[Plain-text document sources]
= = = = = = =

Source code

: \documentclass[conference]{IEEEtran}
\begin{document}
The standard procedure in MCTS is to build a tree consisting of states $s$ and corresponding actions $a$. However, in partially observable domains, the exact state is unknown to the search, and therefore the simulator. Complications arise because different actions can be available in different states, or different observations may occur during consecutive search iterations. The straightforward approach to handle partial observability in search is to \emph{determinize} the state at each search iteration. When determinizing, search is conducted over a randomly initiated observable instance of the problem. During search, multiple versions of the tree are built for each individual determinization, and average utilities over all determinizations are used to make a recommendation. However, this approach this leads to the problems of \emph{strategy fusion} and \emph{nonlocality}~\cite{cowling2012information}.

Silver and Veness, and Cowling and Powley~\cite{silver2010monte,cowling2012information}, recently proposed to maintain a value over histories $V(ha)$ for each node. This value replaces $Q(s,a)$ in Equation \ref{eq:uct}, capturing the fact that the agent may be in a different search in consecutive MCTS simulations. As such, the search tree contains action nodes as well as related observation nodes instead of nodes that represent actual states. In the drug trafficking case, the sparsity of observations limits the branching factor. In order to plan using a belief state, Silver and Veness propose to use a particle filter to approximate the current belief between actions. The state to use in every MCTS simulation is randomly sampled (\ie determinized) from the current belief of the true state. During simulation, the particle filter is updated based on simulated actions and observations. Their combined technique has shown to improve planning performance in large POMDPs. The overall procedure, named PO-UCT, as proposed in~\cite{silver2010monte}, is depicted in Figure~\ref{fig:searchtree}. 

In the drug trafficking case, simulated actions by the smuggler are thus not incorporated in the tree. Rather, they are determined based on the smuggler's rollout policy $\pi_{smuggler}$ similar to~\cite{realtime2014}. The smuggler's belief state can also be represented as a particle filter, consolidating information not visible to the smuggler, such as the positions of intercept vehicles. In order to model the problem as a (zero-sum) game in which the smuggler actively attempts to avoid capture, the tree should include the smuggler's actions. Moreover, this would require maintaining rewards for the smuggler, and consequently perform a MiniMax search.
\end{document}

= = = = = = =

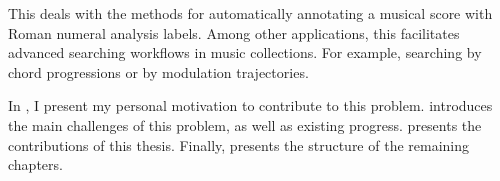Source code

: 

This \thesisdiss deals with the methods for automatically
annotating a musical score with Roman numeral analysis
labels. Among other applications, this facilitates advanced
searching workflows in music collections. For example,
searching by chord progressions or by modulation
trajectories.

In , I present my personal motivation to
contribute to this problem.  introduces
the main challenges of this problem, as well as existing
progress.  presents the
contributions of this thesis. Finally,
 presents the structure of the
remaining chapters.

= = = = = = =

TASK DESCRIPTION.
Total the lines in the records above that contain the string "presents". Write only that total.

TASK ANSWER.
2